Software technologies are rapidly developing that break the barriers of self-contained applications that perform one or two focused operations or a highly restricted group of operations that provide functionality focused on a single or limited set of business processes through high level languages that are hard-coded.  These new technologies, as stated in the previous section, allow users to focus on access to data, making the interface between the user and the application highly adaptable and customizable.  As these technologies are deployed against larger datasets that allow for integration of data across traditional line-and-staff organizations, they will provide insight that will garner businesses competitive advantages and productivity gains against their contemporaries.  Because of these technologies, highly labor-intensive data mining and data engineering projects that were thought to be necessary to access Big Data will find themselves displaced as their cost and lack of agility is exposed.  Internal or contracted out custom software development devoted along these same lines will also be displaced just as COTS has displaced the high overhead associated with these efforts in other areas.  This is due to the fact that hardware and processes developments are constantly shifting the definition of “Big Data” to larger and larger datasets to the point where the term will soon have no practical meaning.

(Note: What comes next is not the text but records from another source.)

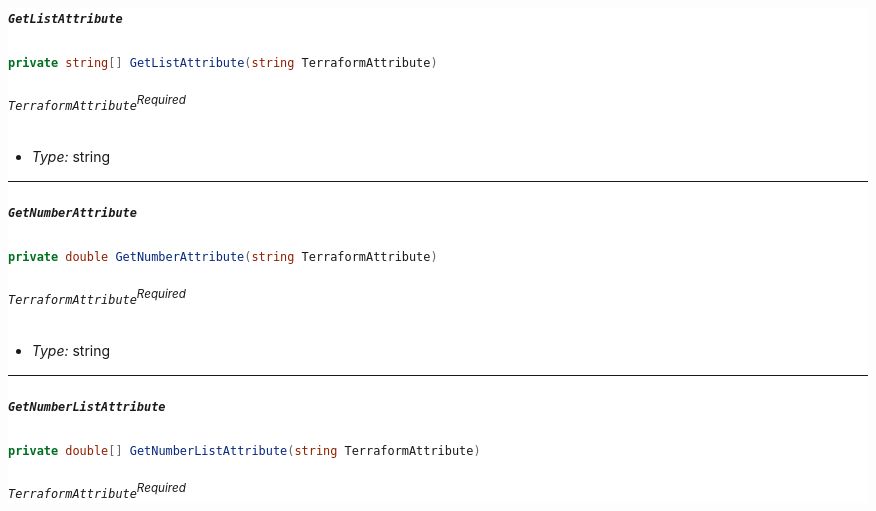 
##### `GetListAttribute` <a name="GetListAttribute" id="rhizo-co-terraform-provider-oci.databaseManagementExternalDbSystemDatabaseManagementsManagement.DatabaseManagementExternalDbSystemDatabaseManagementsManagementTimeoutsOutputReference.getListAttribute"></a>

```csharp
private string[] GetListAttribute(string TerraformAttribute)
```

###### `TerraformAttribute`<sup>Required</sup> <a name="TerraformAttribute" id="rhizo-co-terraform-provider-oci.databaseManagementExternalDbSystemDatabaseManagementsManagement.DatabaseManagementExternalDbSystemDatabaseManagementsManagementTimeoutsOutputReference.getListAttribute.parameter.terraformAttribute"></a>

- *Type:* string

---

##### `GetNumberAttribute` <a name="GetNumberAttribute" id="rhizo-co-terraform-provider-oci.databaseManagementExternalDbSystemDatabaseManagementsManagement.DatabaseManagementExternalDbSystemDatabaseManagementsManagementTimeoutsOutputReference.getNumberAttribute"></a>

```csharp
private double GetNumberAttribute(string TerraformAttribute)
```

###### `TerraformAttribute`<sup>Required</sup> <a name="TerraformAttribute" id="rhizo-co-terraform-provider-oci.databaseManagementExternalDbSystemDatabaseManagementsManagement.DatabaseManagementExternalDbSystemDatabaseManagementsManagementTimeoutsOutputReference.getNumberAttribute.parameter.terraformAttribute"></a>

- *Type:* string

---

##### `GetNumberListAttribute` <a name="GetNumberListAttribute" id="rhizo-co-terraform-provider-oci.databaseManagementExternalDbSystemDatabaseManagementsManagement.DatabaseManagementExternalDbSystemDatabaseManagementsManagementTimeoutsOutputReference.getNumberListAttribute"></a>

```csharp
private double[] GetNumberListAttribute(string TerraformAttribute)
```

###### `TerraformAttribute`<sup>Required</sup> <a name="TerraformAttribute" id="rhizo-co-terraform-provider-oci.databaseManagementExternalDbSystemDatabaseManagementsManagement.DatabaseManagementExternalDbSystemDatabaseManagementsManagementTimeoutsOutputReference.getNumberListAttribute.parameter.terraformAttribute"></a>

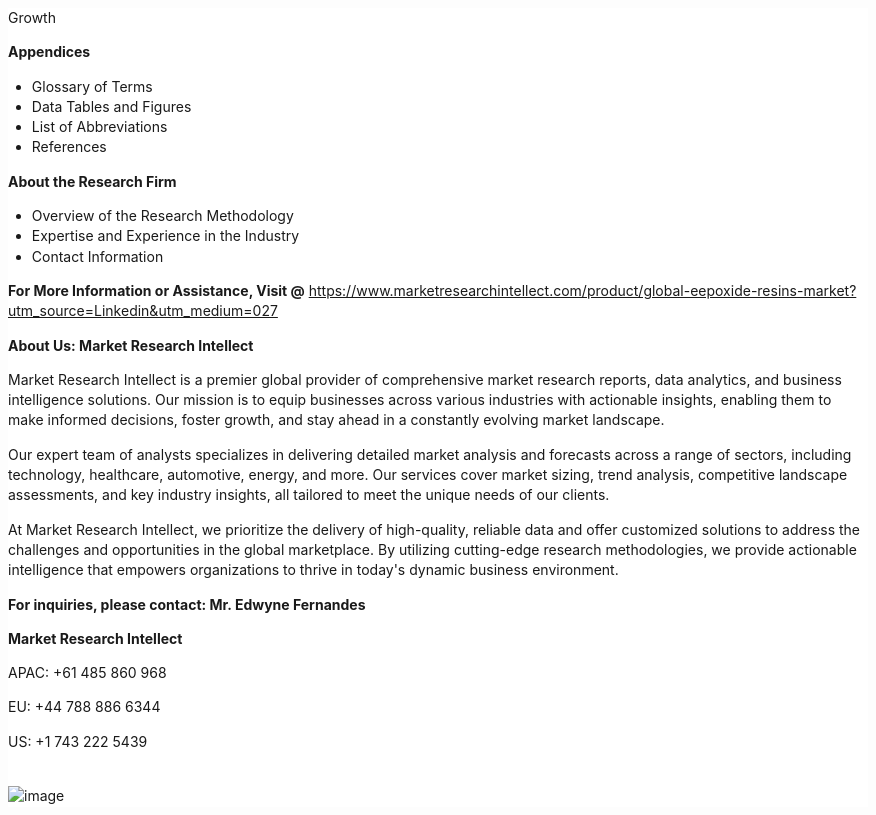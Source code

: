 Growth</li></ul><p><strong>Appendices</strong></p><ul><li>Glossary of Terms</li><li>Data Tables and Figures</li><li>List of Abbreviations</li><li>References</li></ul><p><strong>About the Research Firm</strong></p><ul><li>Overview of the Research Methodology</li><li>Expertise and Experience in the Industry</li><li>Contact Information</li></ul></div><div class="article-main__content" data-test-id="publishing-text-block"><p><span class="font-[700]"><strong>For More Information or Assistance, Visit @</strong>&nbsp;<a href="https://www.marketresearchintellect.com/product/global-eepoxide-resins-market?utm_source=Linkedin&utm_medium=027">https://www.marketresearchintellect.com/product/global-eepoxide-resins-market?utm_source=Linkedin&utm_medium=027</a></span></p><p><strong>About Us: Market Research Intellect</strong></p><p>Market Research Intellect is a premier global provider of comprehensive market research reports, data analytics, and business intelligence solutions. Our mission is to equip businesses across various industries with actionable insights, enabling them to make informed decisions, foster growth, and stay ahead in a constantly evolving market landscape.</p><p>Our expert team of analysts specializes in delivering detailed market analysis and forecasts across a range of sectors, including technology, healthcare, automotive, energy, and more. Our services cover market sizing, trend analysis, competitive landscape assessments, and key industry insights, all tailored to meet the unique needs of our clients.</p><p>At Market Research Intellect, we prioritize the delivery of high-quality, reliable data and offer customized solutions to address the challenges and opportunities in the global marketplace. By utilizing cutting-edge research methodologies, we provide actionable intelligence that empowers organizations to thrive in today's dynamic business environment.</p><p><strong>For inquiries, please contact: Mr. Edwyne Fernandes</strong></p><p><strong>Market Research Intellect</strong></p><p>APAC: +61 485 860 968</p><p>EU: +44 788 886 6344</p><p>US: +1 743 222 5439</p></div><div class="article-main__content" data-test-id="publishing-text-block">&nbsp;</div>
![image](https://github.com/user-attachments/assets/97defc52-e87c-457d-b821-d6833b6ab420)
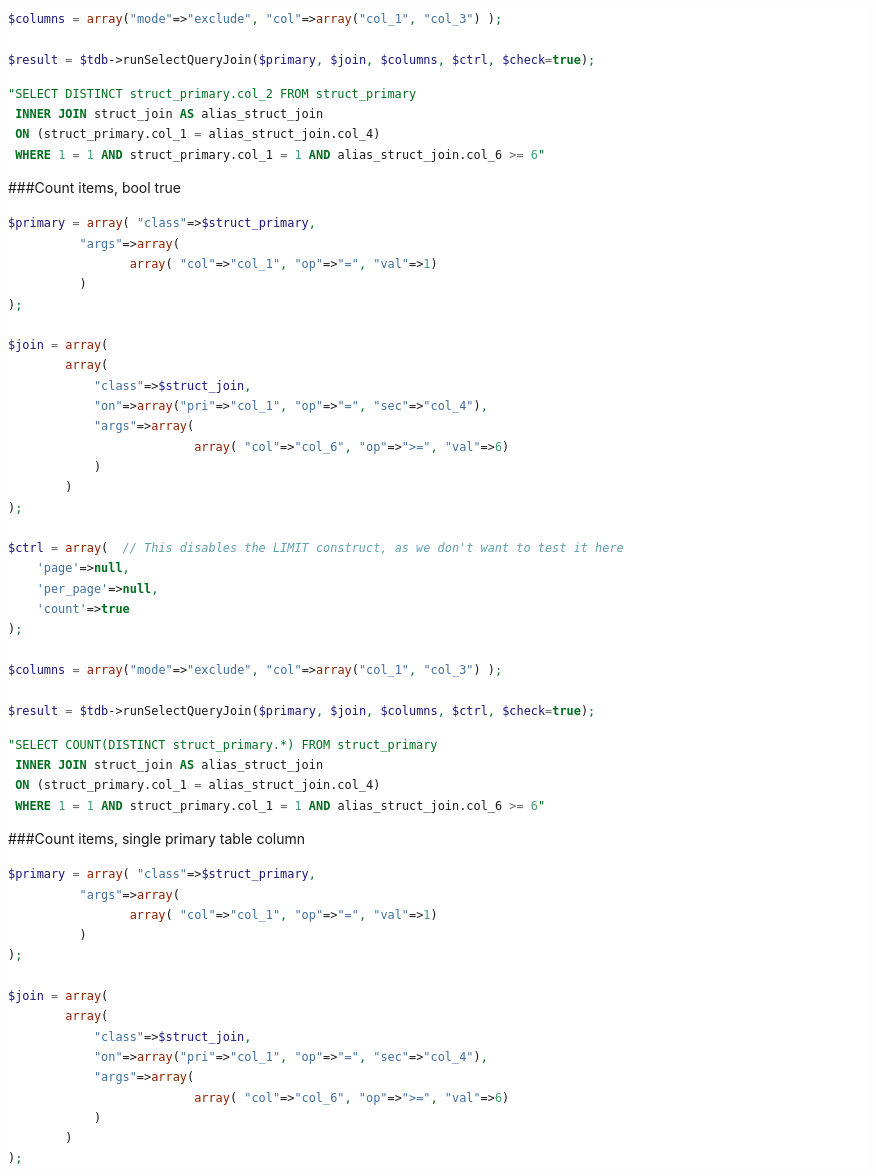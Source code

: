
 ```php
$columns = array("mode"=>"exclude", "col"=>array("col_1", "col_3") );

$result = $tdb->runSelectQueryJoin($primary, $join, $columns, $ctrl, $check=true);
```

```sql
"SELECT DISTINCT struct_primary.col_2 FROM struct_primary
 INNER JOIN struct_join AS alias_struct_join
 ON (struct_primary.col_1 = alias_struct_join.col_4)
 WHERE 1 = 1 AND struct_primary.col_1 = 1 AND alias_struct_join.col_6 >= 6"
```

###Count items, bool true

```php
$primary = array( "class"=>$struct_primary,
		  "args"=>array(
				 array( "col"=>"col_1", "op"=>"=", "val"=>1)
		  )
);

$join = array(
		array(
		    "class"=>$struct_join,
		    "on"=>array("pri"=>"col_1", "op"=>"=", "sec"=>"col_4"),
		    "args"=>array(
		                  array( "col"=>"col_6", "op"=>">=", "val"=>6)
		    )
		)
);

$ctrl = array(	// This disables the LIMIT construct, as we don't want to test it here
	'page'=>null,
	'per_page'=>null,
	'count'=>true
);

$columns = array("mode"=>"exclude", "col"=>array("col_1", "col_3") );

$result = $tdb->runSelectQueryJoin($primary, $join, $columns, $ctrl, $check=true);
```

```sql
"SELECT COUNT(DISTINCT struct_primary.*) FROM struct_primary
 INNER JOIN struct_join AS alias_struct_join
 ON (struct_primary.col_1 = alias_struct_join.col_4)
 WHERE 1 = 1 AND struct_primary.col_1 = 1 AND alias_struct_join.col_6 >= 6"
```

###Count items, single primary table column

```php
$primary = array( "class"=>$struct_primary,
		  "args"=>array(
				 array( "col"=>"col_1", "op"=>"=", "val"=>1)
		  )
);

$join = array(
		array(
		    "class"=>$struct_join,
		    "on"=>array("pri"=>"col_1", "op"=>"=", "sec"=>"col_4"),
		    "args"=>array(
		                  array( "col"=>"col_6", "op"=>">=", "val"=>6)
		    )
		)
);
```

e.  The role of the SME given all of the above.

The result of the trends regarding technology will be to put the subject matter expert back into the driver’s seat.  Given adaptive technology and data–and a redefinition of the analyst’s role to a more expansive one–we will find that the ability to meet the needs of functionality and the user experience is almost immediate.  Thus, when it comes to business and project management systems, the role of Agile, while these developments reinforce the characteristics that I outlined above are made real, the weakness of its applicability to more complex and technical projects is also revealed.  It is technology that will reduce the risk associated with contract negotiation, processes, documentation, and planning.  Walking away from these necessary components to project management obfuscates and avoids the hard facts that oftentimes must be addressed.

One final item that Mr. Qureshi mentions in a follow-up post–and which I have seen elsewhere in similar forums–concerns operational security.  In deployment of new technologies a gatekeeper must be aware of whether that technology will not open the organization’s corporate knowledge to compromise.  Given the greater and more integrated information and knowledge garnered by new technology, as good managers it is incumbent to ensure these improvements do not translate into undermining the organization.